Setelah menyiapkan bahan dalam membuat lilin ini, berikut cara buat lilin aromaterapi yang wajib kamu pahami!

  1. Pertama, siapkan wadah untuk lilin dan letakkan sumbu di tengahnya. Pastikan sumbu tertata rapi. Tahan sumbu dengan menggulungkannya atau merekatkannya pada pensil, pulpen, atau sumpit yang diletakkan di atas wadah.
  2. Potong lilin menjadi bagian kecil agar mudah dicairkan, lalu masukkan ke dalam panci kecil atau mangkuk tahan panas.
  3. Panaskan air dalam panci hingga mendidih, lalu kecilkan api. Letakkan panci atau mangkuk yang berisi potongan lilin di atas air mendidih.
  4. Aduk adonan lilin hingga mencair dan teteskan pewarna makanan sesuai dengan warna yang diinginkan.
  5. Matikan kompor dan turunkan suhu lilin dengan menganduknya. Teteskan minyak aromaterapi dan aduk hingga tercampur merata. Jumlah tetesan minyak aromaterapi dapat disesuaikan dengan preferensi.
  6. Biasanya dibutuhkan sekitar 10 tetes minyak aromaterapi per 450 gram lilin untuk menghasilkan wangi yang menyenangkan tanpa terlalu kuat.
  7. Tuangkan campuran lilin ke dalam wadah dan tunggu hingga membeku. Pastikan ujung sumbu tidak terendam dalam lilin saat menuangkan.

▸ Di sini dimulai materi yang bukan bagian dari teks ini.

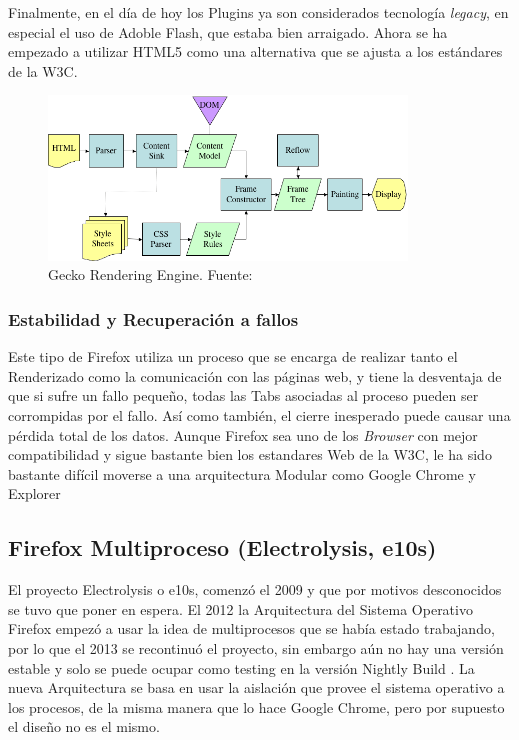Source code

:         Finalmente, en el día de hoy los Plugins ya son considerados tecnología \textit{legacy}, en especial el uso de Adoble Flash, que estaba bien arraigado. Ahora se ha empezado a utilizar HTML5 como una alternativa que se ajusta a los estándares de la W3C.

        \begin{figure}[h!t]
            \centering
            \includegraphics[width=0.85\textwidth]{figures/Gecko_Overview_9.png}
            \caption{Gecko Rendering Engine. Fuente: \cite{gecko}}
            \label{fig:Gecko}
        \end{figure}

        \subsubsection{Estabilidad y Recuperación a fallos}
        Este tipo de Firefox utiliza un proceso que se encarga de realizar tanto el Renderizado como la comunicación con las páginas web, y tiene la desventaja de que si sufre un fallo pequeño, todas las Tabs asociadas al proceso pueden ser corrompidas por el fallo. Así como también, el cierre inesperado puede causar una pérdida total de los datos. Aunque Firefox sea uno de los \textit{Browser} con mejor compatibilidad y sigue bastante bien los estandares Web de la W3C, le ha sido bastante difícil moverse a una arquitectura Modular como Google Chrome y Explorer \cite{ElectrolysisTalk}
        
    \subsection{Firefox Multiproceso (Electrolysis, e10s)} 
    El proyecto Electrolysis o e10s, comenzó el 2009 y que por motivos desconocidos \cite{ElectrolysisTalk} se tuvo que poner en espera. El 2012 la Arquitectura del Sistema Operativo Firefox empezó a usar la idea de multiprocesos que se había estado trabajando, por lo que el 2013 se recontinuó el proyecto, sin embargo aún no hay una versión estable y solo se puede ocupar como testing en la versión Nightly Build \cite{NightlyBuilds}. La nueva Arquitectura se basa en usar la aislación que provee el sistema operativo a los procesos, de la misma manera que lo hace Google Chrome, pero por supuesto el diseño no es el mismo.

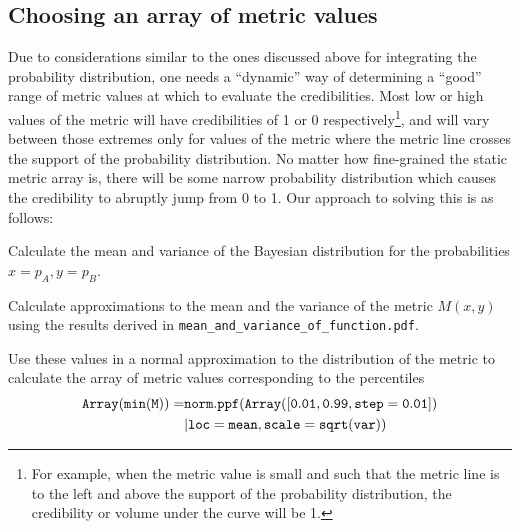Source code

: \documentclass[letterpaper,12pt]{article}
\newcommand{\beq}{\begin{equation}} %
\newcommand{\eeq}{\end{equation}} %
\begin{document}
\subsection{Choosing an array of metric values}
Due to considerations similar to the ones discussed above for
integrating the probability distribution, one needs a ``dynamic'' way
of determining a ``good'' range of metric values at which to evaluate
the credibilities. Most low or high values of the metric will have
credibilities of 1 or 0 respectively\footnote{For example, when the
  metric value is small and such that the metric line is to the left and above
  the support of the probability distribution, the credibility or
  volume under the curve will be 1.}, and will vary between those
extremes only for values of the metric where the metric line crosses the
support of the probability distribution. No matter how fine-grained
the static metric array is, there will be some narrow probability
distribution which causes the credibility to abruptly jump from 0 to
1. Our approach to solving this is as follows:
\be
\item Calculate the mean and variance of the Bayesian distribution for the probabilities \(x=p_A, y=p_B\).
\item Calculate approximations to the mean and the variance of the metric \(M(x,y)\) using the results derived in {\tt mean\_and\_variance\_of\_function.pdf}.
\item Use these values in a normal approximation to the distribution of the metric to calculate the array of metric values corresponding to the percentiles
  \beq
  \begin{split}
    {\tt Array(min(M))} = &{\tt norm.ppf(Array([0.01, 0.99, step = 0.01])}\\
      &{\tt |loc = mean, scale = sqrt(var))}
    \end{split}
\eeq
\ee
\end{document}
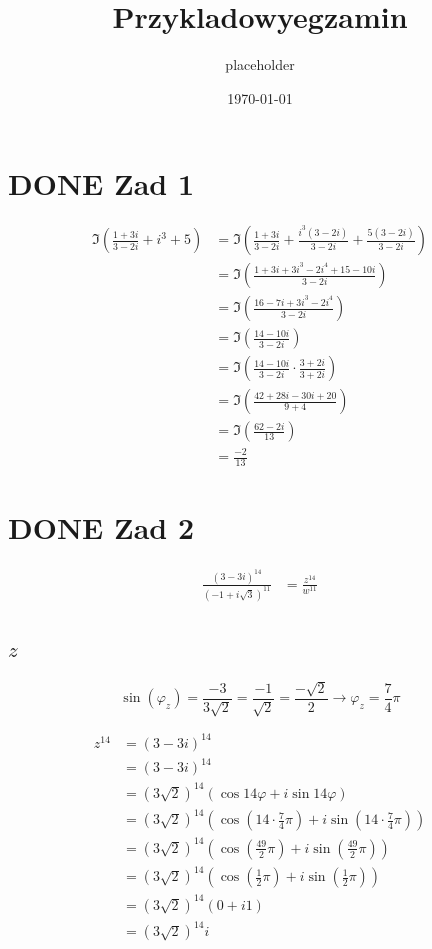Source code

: \documentclass[11pt]{article}
\author{placeholder}
\date{\today}
\title{Przykladowyegzamin}
\begin{document}
\maketitle
\tableofcontents


\section{{\bfseries\sffamily DONE} Zad 1}
\label{sec:org52a4d7f}
\begin{align*}
\Im \left(\frac{1+3i}{3-2i} + i^{3} + 5\right)
 &=\Im \left(\frac{1+3i}{3-2i} + \frac{i^{3}(3-2i)}{3-2i} + \frac{5(3-2i)}{3-2i}\right)\\
 &= \Im \left(\frac{1+3i + 3i^3 - 2 i^4 + 15 - 10i}{3-2i}\right)\\
 &= \Im \left(\frac{16 - 7i + 3i^{3} -2i^{4}}{3-2i}\right)\\
 &= \Im \left(\frac{14 - 10i}{3-2i}\right)\\
 &= \Im \left(\frac{14 - 10i}{3-2i} \cdot \frac{3+2i}{3+2i}\right)\\
 &= \Im \left(\frac{42 + 28i - 30i + 20}{9 + 4}\right)\\
 &= \Im \left(\frac{62 - 2i }{13}\right)\\
 &= \frac{-2}{13}
\end{align*}
\section{{\bfseries\sffamily DONE} Zad 2}
\label{sec:org7ddee2e}
\begin{align*}
  \frac{ { (3 - 3i)}^{14} }
  { { (-1+i\sqrt{3}) }^{11} }
  &= \frac{z^{14}}{w^{11}}
\end{align*}
\subsection{\(z\)}
\label{sec:orgd0ef721}
$$\sin(\varphi_z) = \frac{-3}{3\sqrt{2}}
 = \frac{-1}{\sqrt{2}}
 = \frac{-\sqrt{2}}{2} \to \varphi_z = \frac{7}{4}\pi$$

\begin{align*}
  z^{14} &= {(3 - 3i)}^{14}\\
  &= {(3-3i)}^{14}\\
  &= {(3\sqrt{2})}^{14}(\cos 14 \varphi + i \sin 14 \varphi)\\
  &= {(3\sqrt{2})}^{14} \left(\cos \left(14 \cdot \frac{7}{4} \pi \right) + i \sin \left(14 \cdot \frac{7}{4} \pi \right) \right)\\
  &= {(3\sqrt{2})}^{14} \left( \cos \left ( \frac{49}{2} \pi \right) + i \sin \left(\frac{49}{2} \pi \right) \right)\\
  &= {(3\sqrt{2})}^{14} \left( \cos \left ( \frac{1}{2} \pi \right) + i \sin \left(\frac{1}{2} \pi \right) \right)\\
  &= {(3\sqrt{2})}^{14} ( 0 + i 1 )\\
  &= {(3\sqrt{2})}^{14}i
\end{align*}
\end{document}
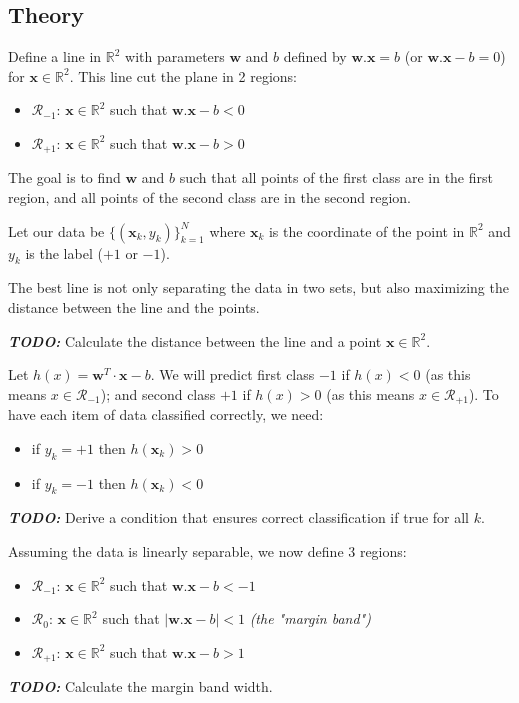 \documentclass[]{article}
\newcommand{\R}{\mathbb{R}}
\begin{document}
	\subsection{Theory}
	Define a line in $\R^2$ with parameters $\mathbf{w}$ and $b$ defined by $\mathbf{w}.\mathbf{x} = b$ (or $\mathbf{w}.\mathbf{x} - b = 0$) for $\mathbf{x} \in \R^2$.
	This line cut the plane in 2 regions:
	\begin{itemize}
		\item $\mathcal{R}_{-1}$: $\mathbf{x} \in \R^2$ such that $\mathbf{w}.\mathbf{x} - b < 0$
		\item $\mathcal{R}_{+1}$: $\mathbf{x} \in \R^2$ such that $\mathbf{w}.\mathbf{x} - b > 0$
	\end{itemize}
	The goal is to find $\mathbf{w}$ and $b$ such that all points of the first class are in the first region, and all points of the second class are in the second region.
	
	Let our data be $\{ (\mathbf{x}_k, y_k) \}_{k=1}^N$ where $\mathbf{x}_k$ is the coordinate of the point in $\R^2$ and $y_k$ is the label ($+1$ or $-1$).
	
	The best line is not only separating the data in two sets, but also maximizing the distance between the line and the points.
	
	\noindent \textbf{\textit{TODO:}}
	Calculate the distance between the line and a point $\mathbf{x} \in \R^2$.
	
	\vspace{0.5cm}
	
	Let $h(x) = \mathbf{w}^T\cdot\mathbf{x} - b$.
	We will predict first class $-1$ if $h(x)<0$ (as this means $x \in \mathcal{R}_{-1}$); and second class $+1$ if $h(x)>0$ (as this means $x \in \mathcal{R}_{+1}$).
	To have each item of data classified correctly, we need:
	\begin{itemize}
		\item if $y_k = +1$ then $h(\mathbf{x}_k)>0$
		\item if $y_k = -1$ then $h(\mathbf{x}_k)<0$
	\end{itemize}
	\noindent \textbf{\textit{TODO:}}
	Derive a condition that ensures correct classification if true for all $k$.
	
	\vspace{0.5cm}
	
	Assuming the data is linearly separable, we now define 3 regions:
	\begin{itemize}
		\item $\mathcal{R}_{-1}$: $\mathbf{x} \in \R^2$ such that $\mathbf{w}.\mathbf{x} - b < -1$
		\item $\mathcal{R}_{ 0}$: $\mathbf{x} \in \R^2$ such that $\mid \mathbf{w}.\mathbf{x} - b \mid < 1$ \textit{(the "margin band")}
		\item $\mathcal{R}_{+1}$: $\mathbf{x} \in \R^2$ such that $\mathbf{w}.\mathbf{x} - b > 1$
	\end{itemize}
	\noindent \textbf{\textit{TODO:}}
	Calculate the margin band width.
	
\end{document}

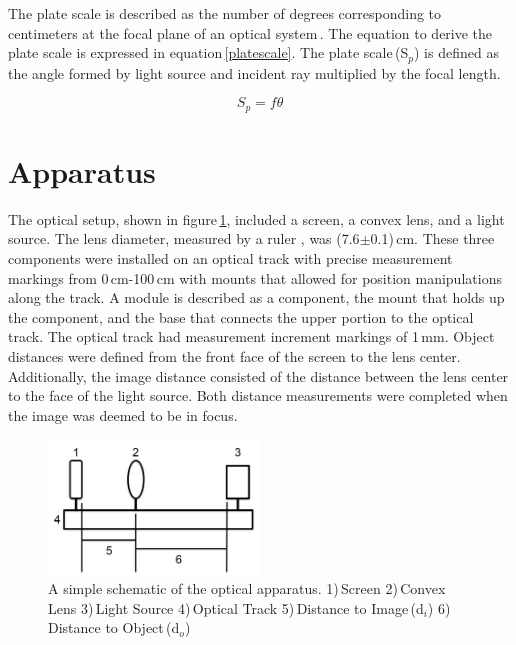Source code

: \documentclass[twocolumn]{aastex6}
\begin{document}
The plate scale is described as the number of degrees corresponding to centimeters at the focal plane of an optical system\,\cite{5}. The equation to derive the plate scale is expressed in equation\,\ref{platescale}. The plate scale\,(S$_p$) is defined as the angle formed by light source and incident ray multiplied by the focal length.

\begin{equation}
S_p = f\theta
\label{platescale}
\end{equation}



\section{Apparatus}


The optical setup, shown in figure\,\ref{apparatus}, included a screen, a convex lens, and a light source. The lens diameter, measured by a ruler , was (7.6$\pm$0.1)\,cm. These three components were installed on an optical track with precise measurement markings from 0\,cm-100\,cm with mounts that allowed for position manipulations along the track. A module is described as a component, the mount that holds up the component, and the base that connects the upper portion to the optical track. The optical track had measurement increment markings of 1\,mm. Object distances were defined from the front face of the screen to the lens center. Additionally, the image distance consisted of the distance between the lens center to the face of the light source. Both distance measurements were completed when the image was deemed to be in focus.


\begin{figure}[h]
  \centering
    \includegraphics[width=0.5\textwidth]{apparatusclip.png}
      \caption{A simple schematic of the optical apparatus. 1)\,Screen 2)\,Convex Lens 3)\,Light Source 4)\,Optical Track 5)\,Distance to Image\,(d$_{i}$) 6)\,Distance to Object\,(d$_{o}$)}
      \label{apparatus}
\end{figure}
\end{document}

Demikianlah ulasan lengkap mengenai apa saja sebenarnya manfaat lilin aromaterapi, lengkap dengan rekomendasi aromaterapi dan cara membuatnya.

Dengan memahami ulasan di atas, kamu dapat menciptakan suasana yang menenangkan dan relaksasi di dalam rumahmu sendiri. Selamat mencoba!